Jemma Simmons leaves in broad daylight; sunshine and air and wind and leaves fluttering around her. It is the first time she has been above ground in weeks. May is the only one that sees her out.

Jemma has not seen Coulson in days, and Trip is needed on an op; Skye refused to look at her when Jemma told her that she was leaving. And Fitz—

Fitz has been awake for two weeks. But his mind is—

broken. Fractured. Ruined. And that is only what Fitz has said about himself.

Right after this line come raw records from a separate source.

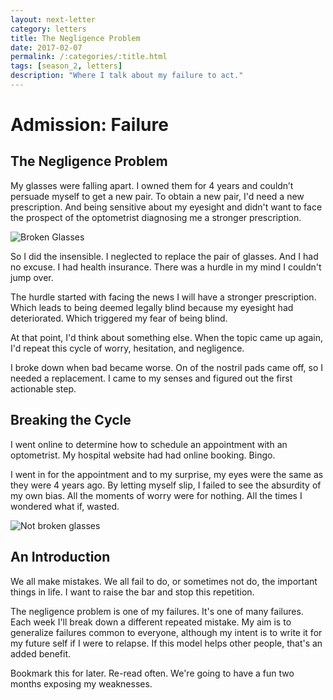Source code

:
 ```yaml
---
layout: next-letter
category: letters
title: The Negligence Problem
date: 2017-02-07
permalink: /:categories/:title.html
tags: [season_2, letters]
description: "Where I talk about my failure to act."
---
```


# Admission: Failure

## The Negligence Problem

My glasses were falling apart. I owned them for 4 years and couldn’t persuade myself to get a new pair. To obtain a new pair, I'd need a new prescription. And being sensitive about my eyesight and didn't want to face the prospect of the optometrist diagnosing me a stronger prescription.

![Broken Glasses](http://gallery.tinyletterapp.com/b7acb1dd09358f1ed19f16a562a005fc08d42511/images/9a41b8ab-a59d-4f86-8454-973e375cc8c0.jpg)

So I did the insensible. I neglected to replace the pair of glasses. And I had no excuse. I had health insurance. There was a hurdle in my mind I couldn't jump over.

The hurdle started with facing the news I will have a stronger prescription. Which leads to being deemed legally blind because my eyesight had deteriorated. Which triggered my fear of being blind.

At that point, I'd think about something else. When the topic came up again, I'd repeat this cycle of worry, hesitation, and negligence.

I broke down when bad became worse. On of the nostril pads came off, so I needed a replacement. I came to my senses and figured out the first actionable step.

## Breaking the Cycle

I went online to determine how to schedule an appointment with an optometrist. My hospital website had had online booking. Bingo.

I went in for the appointment and to my surprise, my eyes were the same as they were 4 years ago. By letting myself slip, I failed to see the absurdity of my own bias. All the moments of worry were for nothing. All the times I wondered what if, wasted.  

![Not broken glasses](http://gallery.tinyletterapp.com/b7acb1dd09358f1ed19f16a562a005fc08d42511/images/ed933276-b7eb-426c-bac6-13cd19c3ca0d.jpg)

## An Introduction

We all make mistakes. We all fail to do, or sometimes not do, the important things in life. I want to raise the bar and stop this repetition.

The negligence problem is one of my failures. It's one of many failures. Each week I'll break down a different repeated mistake. My aim is to generalize failures common to everyone, although my intent is to write it for my future self if I were to relapse. If this model helps other people, that's an added benefit.

Bookmark this for later. Re-read often. We're going to have a fun two months exposing my weaknesses.
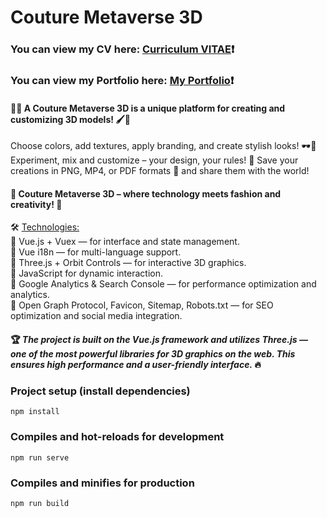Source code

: # Couture Metaverse 3D #
### You can view my CV here: [Curriculum VITAE](https://zorger27.github.io)❗️ ###
### You can view my Portfolio here: [My Portfolio](https://Zorin.Expert)❗️ ###

#### 🎨✨ A Couture Metaverse 3D is a unique platform for creating and customizing 3D models! 🖌️👗 ####

Choose colors, add textures, apply branding, and create stylish looks! 🕶️👕 Experiment, mix and customize – your design, your rules! 🚀
Save your creations in PNG, MP4, or PDF formats 📸 and share them with the world!

#### 👑 Couture Metaverse 3D – where technology meets fashion and creativity! 💃 ####

🛠️ <ins>Technologies:</ins><br>
🔹 Vue.js + Vuex — for interface and state management.<br>
🔹 Vue i18n — for multi-language support.<br>
🔹 Three.js + Orbit Controls — for interactive 3D graphics.<br>
🔸 JavaScript for dynamic interaction.<br>
🔸 Google Analytics & Search Console — for performance optimization and analytics.<br>
🔸 Open Graph Protocol, Favicon, Sitemap, Robots.txt — for SEO optimization and social media integration.

#### 🏆 *The project is built on the Vue.js framework and utilizes Three.js — one of the most powerful libraries for 3D graphics on the web. This ensures high performance and a user-friendly interface.* 🔥 ####

### Project setup (install dependencies)
```
npm install
```

### Compiles and hot-reloads for development
```
npm run serve
```

### Compiles and minifies for production
```
npm run build
```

There is something inherently freeing, moving about in the light. Something that makes her feel like she is okay. May does not hug her, but catches her arm and slips an envelope into her hand.

It's probably money.

Jemma Simmons leaves, and she is okay.

...

She goes first to the coast.

Her time in America has been spent on academia—university and doctorates and SHIELD. And Fitz was never a fan of the ocean; granted, neither is she, now. But this is—

this was always something she wanted to do. And these past few months, Jemma thinks she may have lost sight of herself; allowed herself to become too much of Fitzsimmons. The team viewed them as a unit, a whole. That may be accurate to some degree, but—she was—she _is_ a whole unto herself.

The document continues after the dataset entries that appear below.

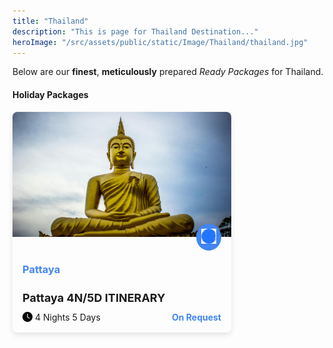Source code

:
 ```yaml
---
title: "Thailand"
description: "This is page for Thailand Destination..."
heroImage: "/src/assets/public/static/Image/Thailand/thailand.jpg"
---
```


Below are our **finest**, **meticulously** prepared _Ready Packages_ for Thailand.

#### Holiday Packages

 <div class="card">
  <img src="/src/assets/Image/Thailand/thailand.jpg" alt="Pattaya" class="card-image">
  <div class="card-content">
    <div class="icon-container">
      <img src="/src/assets//favicons/peak-icon.png" alt="Peak Icon" class="peak-icon">
    </div>
    <h3 class="location">Pattaya</h3>
    <h2 class="itinerary-title">Pattaya 4N/5D ITINERARY</h2>
    <div class="trip-details">
      <span class="duration">
        <img src="/src/assets/favicons/clock-icon.png" alt="Clock Icon" class="clock-icon">
        4 Nights 5 Days
      </span>
      <span class="availability">On Request</span>
    </div>
  </div>
</div>

<style>
  .card {
    width: 350px;
    border-radius: 8px;
    overflow: hidden;
    box-shadow: 0 4px 8px rgba(0,0,0,0.1);
    cursor: pointer;
  }
  .card-image {
    width: 100%;
    height: 200px;
    object-fit: cover;
  }
  .card-content {
    padding: 16px;
    position: relative;
  }
  .icon-container {
    position: absolute;
    top: -24px;
    right: 16px;
    background-color: #4285f4;
    border-radius: 50%;
    padding: 8px;
  }
  .peak-icon {
    width: 24px;
    height: 24px;
  }
  .location {
    color: #4285f4;
    margin-bottom: 4px;
  }
  .itinerary-title {
    font-size: 18px;
    margin-bottom: 12px;
  }
  .trip-details {
    display: flex;
    justify-content: space-between;
    align-items: center;
  }
  .duration {
    display: flex;
    align-items: center;
  }
  .clock-icon {
    width: 16px;
    height: 16px;
    margin-right: 4px;
  }
  .availability {
    color: #4285f4;
    font-weight: bold;
  }
</style>
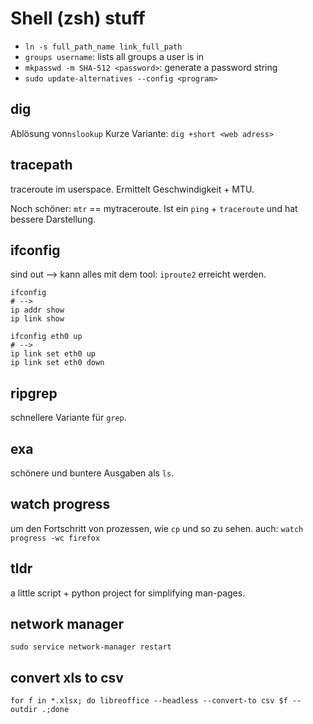 # Shell (zsh) stuff
- `ln -s full_path_name link_full_path`
- `groups username`: lists all groups a user is in
- `mkpasswd -m SHA-512 <password>`: generate a password string
- `sudo update-alternatives --config <program>`

## dig

Ablösung von`nslookup`
Kurze Variante: `dig +short <web adress>`

## tracepath

traceroute im userspace.
Ermittelt Geschwindigkeit + MTU.

Noch schöner: `mtr` == mytraceroute.
Ist ein `ping` + `traceroute` und hat bessere Darstellung.

## ifconfig

sind out --> kann alles mit dem tool: `iproute2` erreicht werden.

```shell
ifconfig  
# --> 
ip addr show
ip link show
```

```shell
ifconfig eth0 up
# -->
ip link set eth0 up
ip link set eth0 down
```

## ripgrep

schnellere Variante für `grep`.

## exa

schönere und buntere Ausgaben als `ls`.

## watch progress

um den Fortschritt von prozessen, wie `cp` und so zu sehen.
auch: `watch progress -wc firefox`

## tldr

a little script + python project for simplifying man-pages.

## network manager

`sudo service network-manager restart`

## convert xls to csv

`for f in *.xlsx; do libreoffice --headless --convert-to csv $f --outdir .;done`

And the beach is beautiful.

She stays clear of the water, choosing instead to lay out at the edge of the sand. She stays for an hour, only a little rosy because—well, she's British. She thinks that if she'd stayed any longer, she would have progressed to red, startlingly quickly.

She stays in a motel on the boardwalk and does not let herself think.

...

Her parents want her to come to England—to come home. But home has become such a nebulous concept to her; it should be her parents, the home in which she grew up, but instead she sees Fitz and Skye, May and Coulson, even Ward. She sees a cramped bunk with chemical formulas written on the walls, from nights when she found no sleep. She sees a lab with room for two.

So she stays in the States, stays close—

ish.

Trip calls quite a bit, to check up on her, she supposes. Coulson often hijacks the phone calls, and May will greet her when prompted in the distance. She can occasionally hear Skye in the background, and she sounds hollowed out and whole, all at once, and Jemma is afraid for her.

She never hears Fitz.

Sometimes she worries. But mostly she thinks that he is healing. Getting better.

Maybe he doesn't want to talk to her. And that is fine. They need to learn to be apart.

The shortness of breath she gets when she thinks about him in PT, alone, must be a symptom of separation.

It has to be.

...

She goes to Sci-Tech for nostalgia's sake. The campus is trashed—there's blood on the lobby's floor. The lecture hall smells of death. The bodies have been cleared out—by who, she's not sure.

She finds six teenagers in the Boiler Room. They are blood splattered, and two of the girls have her at gunpoint the moment she rounds the corner on them. Four girls, two boys. She recognizes one from her and Fitz's lecture, months ago.

When they recognize her, one of the boys begins to cry. A girl starts to shake. The two with guns stay on her, and one of them barks, "Hydra?"

"Would you believe me if I said I wasn't?"

The girls stare at her, then at each other. They holster their weapons.

"How did you—why are you here?" There are three that are crying now, and Jemma does not think that they had much of a plan.

"How are you here?"

...

Eliza Hashimoto, Sci-Tech; Nizar Al-Jamil, Ops; Preston Scott, Sci-Tech; Amira Rush, Comms; Molly McKinnon, Ops; Hana Cho, Comms.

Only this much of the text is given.